▶

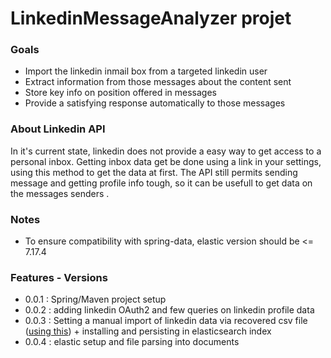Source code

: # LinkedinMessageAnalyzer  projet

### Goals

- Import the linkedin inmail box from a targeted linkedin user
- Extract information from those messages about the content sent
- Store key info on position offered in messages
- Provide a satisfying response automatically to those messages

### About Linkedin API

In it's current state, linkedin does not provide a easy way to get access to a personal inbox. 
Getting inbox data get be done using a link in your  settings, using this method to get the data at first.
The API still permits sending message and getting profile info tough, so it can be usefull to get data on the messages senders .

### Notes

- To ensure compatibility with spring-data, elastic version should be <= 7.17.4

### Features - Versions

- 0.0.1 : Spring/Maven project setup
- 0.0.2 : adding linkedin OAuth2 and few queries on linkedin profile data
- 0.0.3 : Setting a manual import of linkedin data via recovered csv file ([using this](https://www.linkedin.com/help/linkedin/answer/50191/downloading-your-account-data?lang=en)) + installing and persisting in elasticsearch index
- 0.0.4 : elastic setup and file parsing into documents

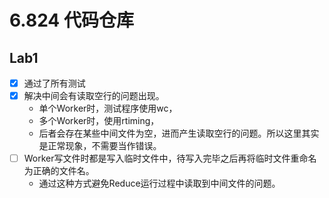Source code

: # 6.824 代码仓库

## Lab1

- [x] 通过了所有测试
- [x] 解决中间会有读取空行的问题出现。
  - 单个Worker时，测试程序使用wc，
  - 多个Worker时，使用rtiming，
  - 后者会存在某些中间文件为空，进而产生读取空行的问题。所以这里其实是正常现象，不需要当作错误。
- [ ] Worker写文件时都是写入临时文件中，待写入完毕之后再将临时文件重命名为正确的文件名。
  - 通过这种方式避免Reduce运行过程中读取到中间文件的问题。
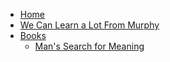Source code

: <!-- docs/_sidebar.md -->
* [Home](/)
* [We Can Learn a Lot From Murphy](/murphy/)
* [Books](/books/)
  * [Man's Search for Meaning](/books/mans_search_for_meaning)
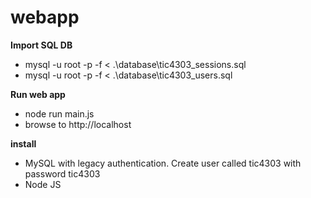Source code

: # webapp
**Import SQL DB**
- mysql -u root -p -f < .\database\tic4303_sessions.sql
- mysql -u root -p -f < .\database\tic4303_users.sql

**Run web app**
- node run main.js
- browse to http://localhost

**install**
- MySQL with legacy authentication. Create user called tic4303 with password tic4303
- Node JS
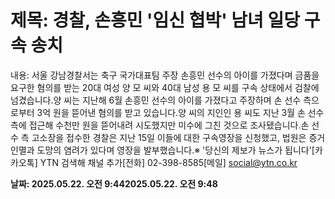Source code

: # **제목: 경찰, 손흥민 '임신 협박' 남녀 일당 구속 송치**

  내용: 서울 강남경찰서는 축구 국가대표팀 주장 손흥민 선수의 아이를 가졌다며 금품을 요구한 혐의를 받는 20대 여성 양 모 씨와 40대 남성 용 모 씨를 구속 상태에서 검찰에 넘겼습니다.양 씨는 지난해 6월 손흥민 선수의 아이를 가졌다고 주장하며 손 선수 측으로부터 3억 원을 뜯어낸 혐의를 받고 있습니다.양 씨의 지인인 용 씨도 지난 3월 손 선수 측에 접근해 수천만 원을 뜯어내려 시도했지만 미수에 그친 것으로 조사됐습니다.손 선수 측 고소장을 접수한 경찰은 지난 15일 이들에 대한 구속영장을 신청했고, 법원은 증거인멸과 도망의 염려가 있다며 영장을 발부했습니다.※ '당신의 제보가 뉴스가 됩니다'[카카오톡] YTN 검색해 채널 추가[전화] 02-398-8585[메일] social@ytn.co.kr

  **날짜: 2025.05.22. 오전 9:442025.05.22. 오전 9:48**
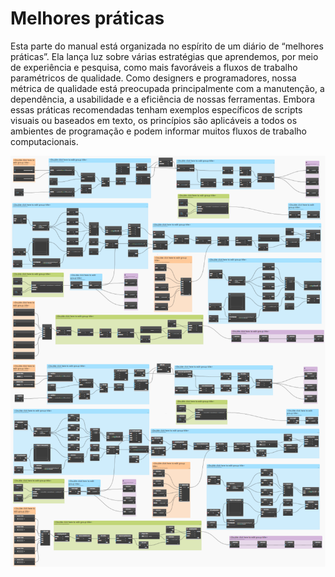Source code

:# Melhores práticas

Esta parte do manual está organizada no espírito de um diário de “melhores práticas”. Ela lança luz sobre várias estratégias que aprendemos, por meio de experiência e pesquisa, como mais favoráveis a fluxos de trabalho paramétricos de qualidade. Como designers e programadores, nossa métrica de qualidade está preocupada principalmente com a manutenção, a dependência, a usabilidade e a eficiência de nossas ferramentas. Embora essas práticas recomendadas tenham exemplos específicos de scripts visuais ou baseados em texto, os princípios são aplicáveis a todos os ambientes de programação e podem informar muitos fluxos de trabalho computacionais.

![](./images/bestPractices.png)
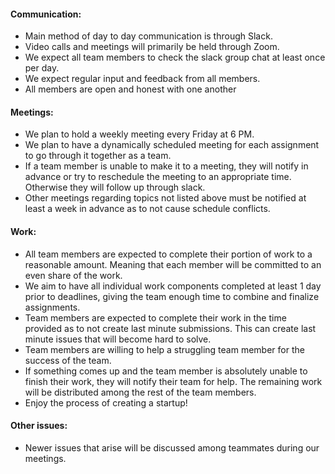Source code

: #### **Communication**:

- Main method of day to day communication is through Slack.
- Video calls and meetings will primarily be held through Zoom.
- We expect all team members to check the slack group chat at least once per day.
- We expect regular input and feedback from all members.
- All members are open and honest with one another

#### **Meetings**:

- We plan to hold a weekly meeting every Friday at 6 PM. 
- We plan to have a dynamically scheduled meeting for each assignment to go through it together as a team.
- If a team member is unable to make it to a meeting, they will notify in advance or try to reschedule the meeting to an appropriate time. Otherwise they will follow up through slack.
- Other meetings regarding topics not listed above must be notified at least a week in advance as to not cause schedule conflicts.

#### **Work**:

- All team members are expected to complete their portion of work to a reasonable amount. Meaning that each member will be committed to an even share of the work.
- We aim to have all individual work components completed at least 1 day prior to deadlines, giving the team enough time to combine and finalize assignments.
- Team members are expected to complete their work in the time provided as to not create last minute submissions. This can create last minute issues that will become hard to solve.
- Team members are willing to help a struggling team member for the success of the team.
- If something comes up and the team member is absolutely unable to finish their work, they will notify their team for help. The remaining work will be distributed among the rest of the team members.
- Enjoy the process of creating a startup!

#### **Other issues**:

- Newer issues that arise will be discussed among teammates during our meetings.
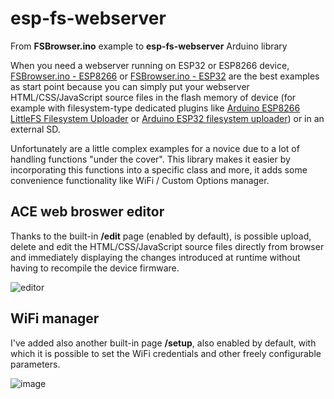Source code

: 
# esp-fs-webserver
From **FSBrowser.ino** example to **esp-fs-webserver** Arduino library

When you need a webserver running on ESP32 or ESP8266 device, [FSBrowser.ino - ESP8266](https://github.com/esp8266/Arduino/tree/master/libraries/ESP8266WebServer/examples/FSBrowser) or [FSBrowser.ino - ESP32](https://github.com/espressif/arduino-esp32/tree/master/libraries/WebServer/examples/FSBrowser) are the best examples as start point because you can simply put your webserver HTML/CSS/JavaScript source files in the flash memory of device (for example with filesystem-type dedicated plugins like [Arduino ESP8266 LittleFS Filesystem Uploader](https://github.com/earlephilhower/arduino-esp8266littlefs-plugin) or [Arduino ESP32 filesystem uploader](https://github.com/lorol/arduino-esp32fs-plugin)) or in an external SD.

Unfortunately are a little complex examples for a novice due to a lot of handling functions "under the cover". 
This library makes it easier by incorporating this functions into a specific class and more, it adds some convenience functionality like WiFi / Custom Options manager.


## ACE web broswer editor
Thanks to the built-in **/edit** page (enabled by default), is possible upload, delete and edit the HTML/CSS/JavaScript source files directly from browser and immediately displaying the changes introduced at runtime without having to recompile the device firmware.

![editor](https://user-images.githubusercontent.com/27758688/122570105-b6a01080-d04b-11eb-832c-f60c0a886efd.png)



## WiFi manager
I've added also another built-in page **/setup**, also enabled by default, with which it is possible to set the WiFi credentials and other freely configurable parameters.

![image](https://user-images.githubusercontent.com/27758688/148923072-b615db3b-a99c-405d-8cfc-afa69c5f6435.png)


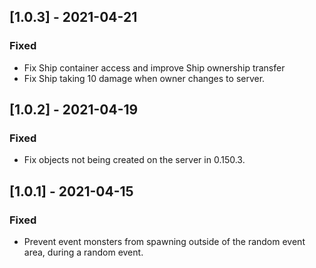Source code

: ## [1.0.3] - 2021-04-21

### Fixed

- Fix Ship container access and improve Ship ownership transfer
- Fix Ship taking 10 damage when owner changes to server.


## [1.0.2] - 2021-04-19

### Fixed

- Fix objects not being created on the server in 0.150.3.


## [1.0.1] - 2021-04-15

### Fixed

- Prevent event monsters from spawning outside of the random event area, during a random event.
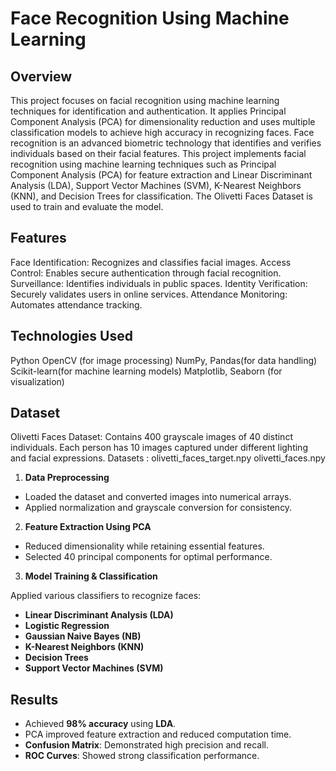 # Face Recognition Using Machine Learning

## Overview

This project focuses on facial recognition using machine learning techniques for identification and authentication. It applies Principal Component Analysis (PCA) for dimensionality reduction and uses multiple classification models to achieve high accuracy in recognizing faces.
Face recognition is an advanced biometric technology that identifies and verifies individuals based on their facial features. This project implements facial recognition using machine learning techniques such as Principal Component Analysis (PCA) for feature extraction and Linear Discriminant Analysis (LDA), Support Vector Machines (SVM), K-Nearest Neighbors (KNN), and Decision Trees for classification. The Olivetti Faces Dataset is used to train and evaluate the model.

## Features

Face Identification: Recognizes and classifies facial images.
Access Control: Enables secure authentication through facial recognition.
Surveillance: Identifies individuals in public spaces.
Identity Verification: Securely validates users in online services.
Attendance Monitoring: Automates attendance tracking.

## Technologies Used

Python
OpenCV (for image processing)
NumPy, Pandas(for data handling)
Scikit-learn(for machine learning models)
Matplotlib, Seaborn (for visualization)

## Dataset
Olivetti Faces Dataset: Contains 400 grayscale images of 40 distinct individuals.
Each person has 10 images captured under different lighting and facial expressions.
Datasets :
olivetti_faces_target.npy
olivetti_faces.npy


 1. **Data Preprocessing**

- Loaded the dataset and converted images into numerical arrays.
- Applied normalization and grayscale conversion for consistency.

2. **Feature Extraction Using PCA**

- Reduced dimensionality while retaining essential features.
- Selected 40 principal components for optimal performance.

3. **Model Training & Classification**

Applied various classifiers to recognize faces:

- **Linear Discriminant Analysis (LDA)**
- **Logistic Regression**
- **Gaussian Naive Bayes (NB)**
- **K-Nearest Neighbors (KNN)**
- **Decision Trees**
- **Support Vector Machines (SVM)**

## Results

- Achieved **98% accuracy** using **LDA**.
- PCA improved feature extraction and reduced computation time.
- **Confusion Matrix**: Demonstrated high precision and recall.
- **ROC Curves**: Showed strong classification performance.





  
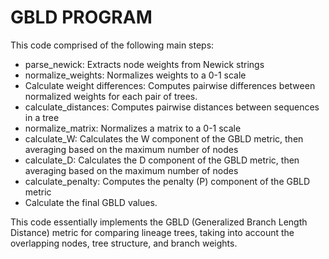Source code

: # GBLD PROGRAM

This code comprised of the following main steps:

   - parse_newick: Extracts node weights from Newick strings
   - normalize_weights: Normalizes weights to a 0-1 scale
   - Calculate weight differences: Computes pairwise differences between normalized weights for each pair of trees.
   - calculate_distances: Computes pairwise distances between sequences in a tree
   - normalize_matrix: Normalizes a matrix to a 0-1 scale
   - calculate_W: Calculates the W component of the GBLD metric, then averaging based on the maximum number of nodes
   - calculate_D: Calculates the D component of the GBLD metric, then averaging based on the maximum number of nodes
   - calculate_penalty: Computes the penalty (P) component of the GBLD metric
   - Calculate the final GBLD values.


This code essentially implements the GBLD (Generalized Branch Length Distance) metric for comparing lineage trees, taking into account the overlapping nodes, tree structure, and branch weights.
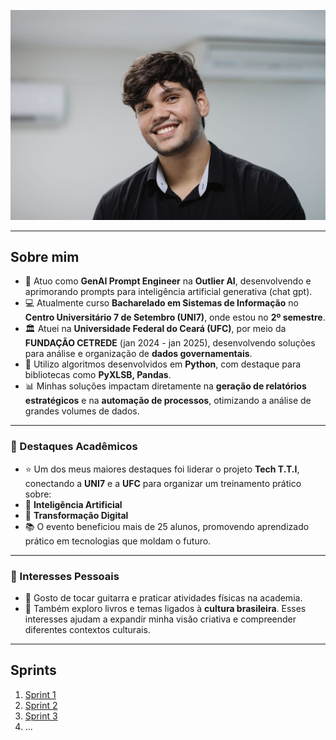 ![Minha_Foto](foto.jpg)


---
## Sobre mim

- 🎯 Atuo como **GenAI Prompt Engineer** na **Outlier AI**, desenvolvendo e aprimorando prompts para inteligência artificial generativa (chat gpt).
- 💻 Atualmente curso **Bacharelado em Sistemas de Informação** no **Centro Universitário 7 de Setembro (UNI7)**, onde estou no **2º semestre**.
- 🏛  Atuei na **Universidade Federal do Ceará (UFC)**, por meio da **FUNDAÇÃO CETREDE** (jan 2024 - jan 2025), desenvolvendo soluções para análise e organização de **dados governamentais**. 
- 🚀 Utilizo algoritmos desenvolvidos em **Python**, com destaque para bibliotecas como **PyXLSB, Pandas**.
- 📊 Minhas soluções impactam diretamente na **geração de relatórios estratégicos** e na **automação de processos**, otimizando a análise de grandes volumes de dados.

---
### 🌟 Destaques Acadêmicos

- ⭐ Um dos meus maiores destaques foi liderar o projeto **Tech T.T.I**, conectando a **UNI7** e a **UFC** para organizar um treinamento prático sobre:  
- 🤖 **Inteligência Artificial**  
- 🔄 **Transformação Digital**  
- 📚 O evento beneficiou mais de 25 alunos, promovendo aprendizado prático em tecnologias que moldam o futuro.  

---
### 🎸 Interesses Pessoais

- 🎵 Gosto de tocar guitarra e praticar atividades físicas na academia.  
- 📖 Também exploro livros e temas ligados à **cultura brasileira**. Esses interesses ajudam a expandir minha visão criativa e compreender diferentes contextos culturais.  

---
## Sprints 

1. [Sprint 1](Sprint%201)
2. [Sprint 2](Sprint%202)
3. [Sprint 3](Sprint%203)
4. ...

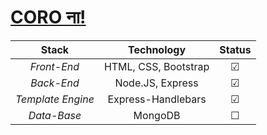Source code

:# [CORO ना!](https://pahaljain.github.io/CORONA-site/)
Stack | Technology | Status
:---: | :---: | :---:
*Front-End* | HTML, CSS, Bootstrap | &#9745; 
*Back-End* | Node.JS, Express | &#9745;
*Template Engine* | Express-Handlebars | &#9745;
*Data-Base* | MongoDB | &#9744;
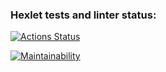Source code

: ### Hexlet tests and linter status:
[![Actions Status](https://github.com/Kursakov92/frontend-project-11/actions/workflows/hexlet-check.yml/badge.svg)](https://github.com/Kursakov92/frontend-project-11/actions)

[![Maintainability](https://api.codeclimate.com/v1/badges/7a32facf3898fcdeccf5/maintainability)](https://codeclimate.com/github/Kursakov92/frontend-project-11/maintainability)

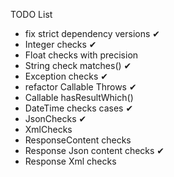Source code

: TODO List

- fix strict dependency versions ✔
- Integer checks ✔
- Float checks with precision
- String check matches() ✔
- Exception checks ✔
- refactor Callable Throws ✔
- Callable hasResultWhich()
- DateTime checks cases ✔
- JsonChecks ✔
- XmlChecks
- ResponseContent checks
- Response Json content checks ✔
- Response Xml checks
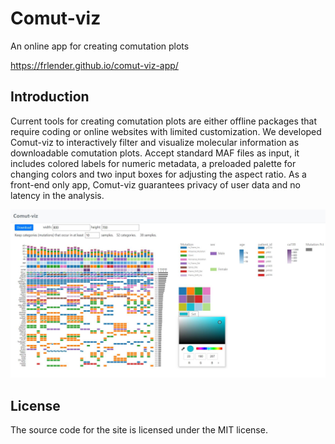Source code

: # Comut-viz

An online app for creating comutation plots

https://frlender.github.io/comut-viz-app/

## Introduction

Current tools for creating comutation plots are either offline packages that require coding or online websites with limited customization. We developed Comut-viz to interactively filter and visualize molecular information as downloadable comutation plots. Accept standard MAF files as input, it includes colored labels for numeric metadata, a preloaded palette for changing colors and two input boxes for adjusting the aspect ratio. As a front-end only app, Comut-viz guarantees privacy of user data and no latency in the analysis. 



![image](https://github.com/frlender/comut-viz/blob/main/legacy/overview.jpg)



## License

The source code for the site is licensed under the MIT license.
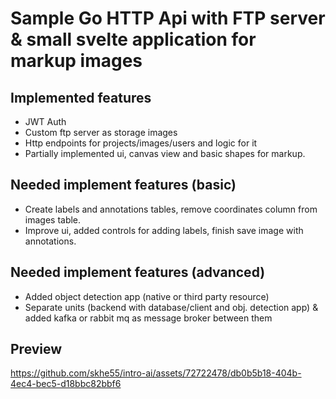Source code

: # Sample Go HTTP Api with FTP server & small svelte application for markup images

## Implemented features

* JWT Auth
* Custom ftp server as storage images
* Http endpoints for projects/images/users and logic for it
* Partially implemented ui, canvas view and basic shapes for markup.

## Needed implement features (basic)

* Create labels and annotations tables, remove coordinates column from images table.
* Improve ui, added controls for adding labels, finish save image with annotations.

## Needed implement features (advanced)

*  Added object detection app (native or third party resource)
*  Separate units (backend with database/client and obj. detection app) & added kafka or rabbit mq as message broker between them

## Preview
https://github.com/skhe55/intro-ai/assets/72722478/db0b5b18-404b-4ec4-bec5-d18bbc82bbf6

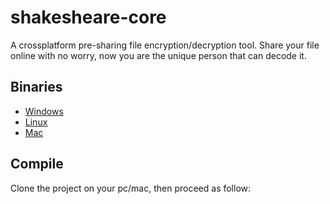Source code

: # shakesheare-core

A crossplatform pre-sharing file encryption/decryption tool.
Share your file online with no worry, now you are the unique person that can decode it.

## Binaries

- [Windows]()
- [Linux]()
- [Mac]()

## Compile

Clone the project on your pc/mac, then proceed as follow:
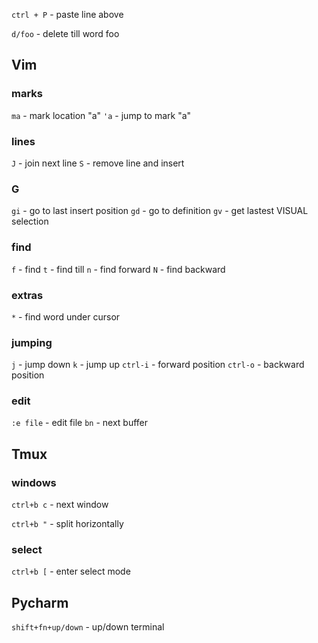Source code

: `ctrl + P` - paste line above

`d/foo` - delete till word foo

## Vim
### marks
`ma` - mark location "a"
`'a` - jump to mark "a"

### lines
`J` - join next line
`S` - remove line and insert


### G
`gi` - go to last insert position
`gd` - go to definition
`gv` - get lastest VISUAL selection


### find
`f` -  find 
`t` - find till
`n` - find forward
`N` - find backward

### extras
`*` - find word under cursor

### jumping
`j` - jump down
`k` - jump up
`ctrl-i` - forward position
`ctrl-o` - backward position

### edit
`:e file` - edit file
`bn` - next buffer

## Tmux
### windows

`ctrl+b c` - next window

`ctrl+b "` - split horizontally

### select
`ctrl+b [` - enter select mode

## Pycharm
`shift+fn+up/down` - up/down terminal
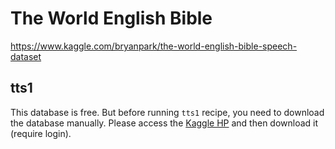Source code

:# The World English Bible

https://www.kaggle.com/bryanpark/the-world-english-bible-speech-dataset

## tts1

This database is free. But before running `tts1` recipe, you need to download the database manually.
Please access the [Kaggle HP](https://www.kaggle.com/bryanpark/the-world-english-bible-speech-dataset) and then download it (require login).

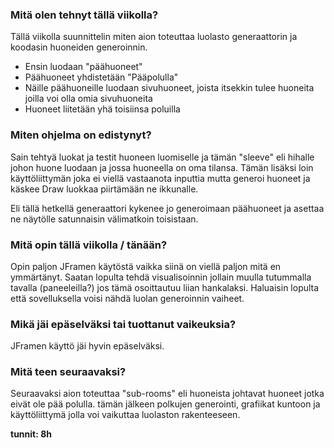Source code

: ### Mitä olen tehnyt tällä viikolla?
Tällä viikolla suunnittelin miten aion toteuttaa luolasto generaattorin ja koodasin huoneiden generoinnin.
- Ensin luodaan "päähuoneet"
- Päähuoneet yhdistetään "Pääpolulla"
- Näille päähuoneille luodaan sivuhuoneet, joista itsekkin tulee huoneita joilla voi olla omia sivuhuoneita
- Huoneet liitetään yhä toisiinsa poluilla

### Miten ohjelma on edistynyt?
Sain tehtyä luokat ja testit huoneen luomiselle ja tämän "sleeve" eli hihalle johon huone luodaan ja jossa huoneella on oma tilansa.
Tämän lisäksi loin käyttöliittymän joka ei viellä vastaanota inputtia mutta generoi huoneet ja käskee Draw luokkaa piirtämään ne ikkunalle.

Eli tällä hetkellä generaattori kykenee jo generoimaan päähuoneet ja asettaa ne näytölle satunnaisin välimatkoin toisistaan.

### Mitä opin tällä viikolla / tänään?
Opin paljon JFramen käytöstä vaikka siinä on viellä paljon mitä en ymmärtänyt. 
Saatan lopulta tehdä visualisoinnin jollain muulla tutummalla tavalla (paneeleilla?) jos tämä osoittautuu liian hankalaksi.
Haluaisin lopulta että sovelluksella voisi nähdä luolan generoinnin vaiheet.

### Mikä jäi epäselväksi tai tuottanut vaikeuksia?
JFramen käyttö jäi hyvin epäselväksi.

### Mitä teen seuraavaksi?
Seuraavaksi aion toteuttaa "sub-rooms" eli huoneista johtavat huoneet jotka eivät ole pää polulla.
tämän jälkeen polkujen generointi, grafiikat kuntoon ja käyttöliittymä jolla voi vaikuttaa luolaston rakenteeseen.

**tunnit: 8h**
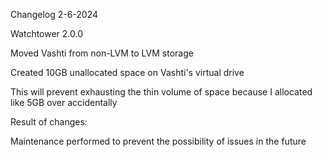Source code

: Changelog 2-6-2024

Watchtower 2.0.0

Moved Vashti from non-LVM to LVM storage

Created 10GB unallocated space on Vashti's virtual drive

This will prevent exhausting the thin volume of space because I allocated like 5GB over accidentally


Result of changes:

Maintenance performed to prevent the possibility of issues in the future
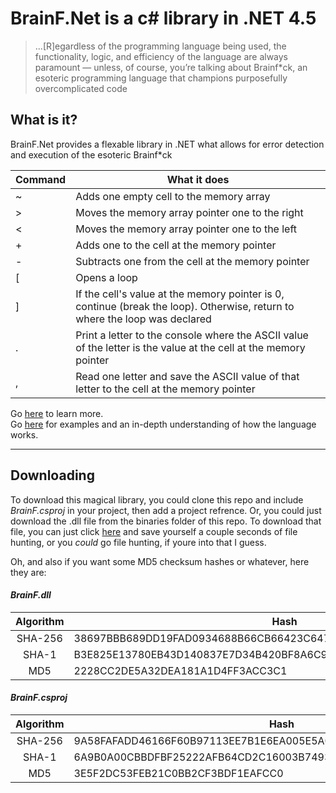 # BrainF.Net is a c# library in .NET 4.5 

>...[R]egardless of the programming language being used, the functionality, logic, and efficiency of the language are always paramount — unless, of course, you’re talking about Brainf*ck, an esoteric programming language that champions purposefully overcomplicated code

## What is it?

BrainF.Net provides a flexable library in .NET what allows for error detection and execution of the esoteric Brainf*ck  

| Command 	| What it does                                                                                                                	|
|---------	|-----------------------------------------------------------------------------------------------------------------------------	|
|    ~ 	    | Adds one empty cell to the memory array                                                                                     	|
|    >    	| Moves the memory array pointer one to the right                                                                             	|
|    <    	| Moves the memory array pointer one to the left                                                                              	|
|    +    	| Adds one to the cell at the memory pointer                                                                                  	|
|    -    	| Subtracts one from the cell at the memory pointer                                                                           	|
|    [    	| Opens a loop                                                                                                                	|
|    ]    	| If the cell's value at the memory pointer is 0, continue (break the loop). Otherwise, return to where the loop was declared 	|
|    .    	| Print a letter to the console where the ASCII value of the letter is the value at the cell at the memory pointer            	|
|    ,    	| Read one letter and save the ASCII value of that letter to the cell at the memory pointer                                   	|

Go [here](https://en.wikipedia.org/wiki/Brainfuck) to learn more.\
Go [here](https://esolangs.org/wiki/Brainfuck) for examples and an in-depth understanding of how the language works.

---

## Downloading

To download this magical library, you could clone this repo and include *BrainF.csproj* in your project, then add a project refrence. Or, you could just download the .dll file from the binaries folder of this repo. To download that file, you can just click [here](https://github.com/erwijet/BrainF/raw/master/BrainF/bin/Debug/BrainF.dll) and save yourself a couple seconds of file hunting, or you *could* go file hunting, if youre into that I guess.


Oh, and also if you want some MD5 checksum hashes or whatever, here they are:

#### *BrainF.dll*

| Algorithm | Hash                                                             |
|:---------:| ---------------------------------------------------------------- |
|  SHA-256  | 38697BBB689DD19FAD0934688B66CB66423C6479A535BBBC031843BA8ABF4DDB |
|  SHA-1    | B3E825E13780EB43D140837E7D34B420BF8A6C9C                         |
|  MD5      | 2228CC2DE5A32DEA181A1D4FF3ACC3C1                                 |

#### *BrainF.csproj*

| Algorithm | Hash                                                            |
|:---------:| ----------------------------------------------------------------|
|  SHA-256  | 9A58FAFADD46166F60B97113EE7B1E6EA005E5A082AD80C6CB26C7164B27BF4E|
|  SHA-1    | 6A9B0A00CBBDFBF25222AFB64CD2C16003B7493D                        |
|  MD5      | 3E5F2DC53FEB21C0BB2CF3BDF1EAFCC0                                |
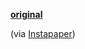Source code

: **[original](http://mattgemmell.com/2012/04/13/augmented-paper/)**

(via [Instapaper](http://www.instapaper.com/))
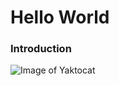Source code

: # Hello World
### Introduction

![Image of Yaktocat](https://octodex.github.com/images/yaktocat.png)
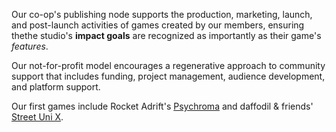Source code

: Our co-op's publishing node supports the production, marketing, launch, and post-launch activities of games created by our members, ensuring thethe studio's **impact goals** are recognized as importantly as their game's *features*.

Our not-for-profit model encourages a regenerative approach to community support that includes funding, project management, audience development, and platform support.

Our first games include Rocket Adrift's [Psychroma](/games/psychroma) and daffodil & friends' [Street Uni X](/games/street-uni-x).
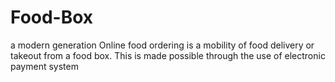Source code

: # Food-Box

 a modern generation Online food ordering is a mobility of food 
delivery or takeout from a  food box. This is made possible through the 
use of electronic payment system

◀

→ How to complete this task
Referring to the material above, set down exactly the lines between the line with "tehnyt tällä viikolla?" and the line with "- Päähuoneet yhdistetään", inclusive, and no other lines.

→ Solution
: ### Mitä olen tehnyt tällä viikolla?
Tällä viikolla suunnittelin miten aion toteuttaa luolasto generaattorin ja koodasin huoneiden generoinnin.
- Ensin luodaan "päähuoneet"
- Päähuoneet yhdistetään "Pääpolulla"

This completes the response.